Ben Kelly [:bkelly, not reviewing]

Assignee

Comment 12

•

8 years ago

Attached patch P1 Add a TaskQueue wrapper that automatically shuts down when appropriate. r=froydnj (obsolete) — Details — Splinter Review

My new shutdown approach is to make a TaskQueue wrapper that just DTRT.  It internally handles shutdown when the TaskQueue is no longer referenced or when the browser is shutting down.  For browser shutdown new Dispatch calls are issues to the original base target.

Attachment #8788302 - Attachment is obsolete: true

Attachment #8788303 - Attachment is obsolete: true

Attachment #8788304 - Attachment is obsolete: true

Attachment #8788305 - Attachment is obsolete: true

Ben Kelly [:bkelly, not reviewing]

Assignee

Comment 13

•

8 years ago

Attached patch P2 Expose a main thread TaskQueue on nsGlobalWindow. r=bz (obsolete) — Details — Splinter Review

This exposes the auto-closing TaskQueue on the outer window.  A TaskQueue is shared with all child windows and between openers.

Ben Kelly [:bkelly, not reviewing]

Assignee

Comment 14

•

8 years ago

Attached patch P3 Make setTimeout() and setInterval() use the MainThreadTaskQueue. r=bz (obsolete) — Details — Splinter Review

Updated patch to make setTimeout() and setInterval() use the task queue.

Ben Kelly [:bkelly, not reviewing]

Assignee

Comment 15

•

8 years ago

These patches pass all our content tests.  There are maybe 5 browser-chrome tests that fail currently.  Trying to run them locally on an unmodified tree tends to trigger the same failures, though.  I think they are just racy.  We would need to fix them before proceeding with this, though.

Ben Kelly [:bkelly, not reviewing]

Assignee

Comment 16

•

8 years ago

My inability to run these tests actually had more to do with my xvfb args.  Apparently the tests are designed to run on 1600x1200.  I was using 640x480.

Ben Kelly [:bkelly, not reviewing]

Assignee

Comment 17

•

8 years ago

Attached patch P3 Make setTimeout() and setInterval() use the MainThreadTaskQueue. r=bz (obsolete) — Details — Splinter Review

It seems there is some timeout message at the end of some browser chrome tests that races with the window closing.  If the window closes before the timer runs then the test hangs.  My changes made this happen more frequently because I no longer let more than one timer run synchronously in the same runnable.

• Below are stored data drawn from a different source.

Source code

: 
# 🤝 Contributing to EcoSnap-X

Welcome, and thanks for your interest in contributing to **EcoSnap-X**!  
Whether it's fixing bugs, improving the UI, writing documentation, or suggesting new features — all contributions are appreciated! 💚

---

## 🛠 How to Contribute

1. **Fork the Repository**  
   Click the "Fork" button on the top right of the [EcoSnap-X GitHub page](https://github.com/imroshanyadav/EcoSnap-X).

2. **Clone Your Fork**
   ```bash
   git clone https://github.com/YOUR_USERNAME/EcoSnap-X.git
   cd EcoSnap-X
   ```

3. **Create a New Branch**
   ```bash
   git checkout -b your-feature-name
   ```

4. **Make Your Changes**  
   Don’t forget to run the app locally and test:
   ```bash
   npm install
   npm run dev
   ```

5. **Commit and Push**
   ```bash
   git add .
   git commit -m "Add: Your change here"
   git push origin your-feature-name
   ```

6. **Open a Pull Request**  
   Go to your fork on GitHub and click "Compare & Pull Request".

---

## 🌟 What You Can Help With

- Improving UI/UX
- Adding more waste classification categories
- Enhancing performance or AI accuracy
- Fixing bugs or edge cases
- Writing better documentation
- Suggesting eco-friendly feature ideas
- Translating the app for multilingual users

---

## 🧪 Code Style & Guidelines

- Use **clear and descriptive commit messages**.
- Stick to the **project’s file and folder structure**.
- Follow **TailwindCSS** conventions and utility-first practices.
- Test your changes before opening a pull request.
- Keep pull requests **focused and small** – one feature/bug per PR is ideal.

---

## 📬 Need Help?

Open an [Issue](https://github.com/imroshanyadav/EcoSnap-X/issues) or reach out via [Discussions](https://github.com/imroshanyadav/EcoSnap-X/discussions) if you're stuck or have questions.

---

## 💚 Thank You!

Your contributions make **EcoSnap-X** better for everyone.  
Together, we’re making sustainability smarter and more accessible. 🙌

This updates the patch to allow up to 10 timers to execute in the same runnable.  It lets me pass at least one of these browser chrome tests locally:

https://treeherder.mozilla.org/#/jobs?repo=try&revision=a668bbeee477

I'll see if I can dig out which timer specifically was causing the problem.

Attachment #8790265 - Attachment is obsolete: true

Ben Kelly [:bkelly, not reviewing]

Assignee

Updated

•

8 years ago

Blocks: QuantumDOM

Ben Kelly [:bkelly, not reviewing]

Assignee

Comment 18

•

8 years ago

It seems devtools wants to check to see that certain UX components have been selected and that these selections can happen via timeouts.  So throttling timeouts makes these tests fail due to missing their carefully tuned races.

As a way around this, lets try going back to my earlier idea of exempting chrome windows from throttling.  This would make both the browser chrome harness and devtools work the same as they do today while throttling content script.

https://treeherder.mozilla.org/#/jobs?repo=try&revision=9e77137a8cba

Ben Kelly [:bkelly, not reviewing]

Assignee

Comment 19

•

8 years ago

Exempt chrome windows from the "single timeout per runnable" limitation like I intended:

https://treeherder.mozilla.org/#/jobs?repo=try&revision=24441e5e1ee9

Ben Kelly [:bkelly, not reviewing]

Assignee

Comment 20

•

8 years ago

Attached patch P1 Add a TaskQueue wrapper that automatically shuts down when appropriate. r=froydnj (obsolete) — Details — Splinter Review

One of the difficulties with using a TaskQueue for main thread things like windows is being able to shutdown the TaskQueue cleanly.  In a worker thread we can AwaitShutdownAndIdle(), but we can't do that on the main thread.

This helper class tries to solve the problem.  It wraps the TaskQueue as an nsIEventTarget and provides a self-closing semantic.  If the target goes out of scope then we shutdown the TaskQueue asynchronously.  If xpcom-shutdown comes, then we shutdown the TaskQueue and spin the event loop until its drained.  This lets us largely pass the nsIEventTarget wrapper around trusting that it will DTRT when we need to stop using it.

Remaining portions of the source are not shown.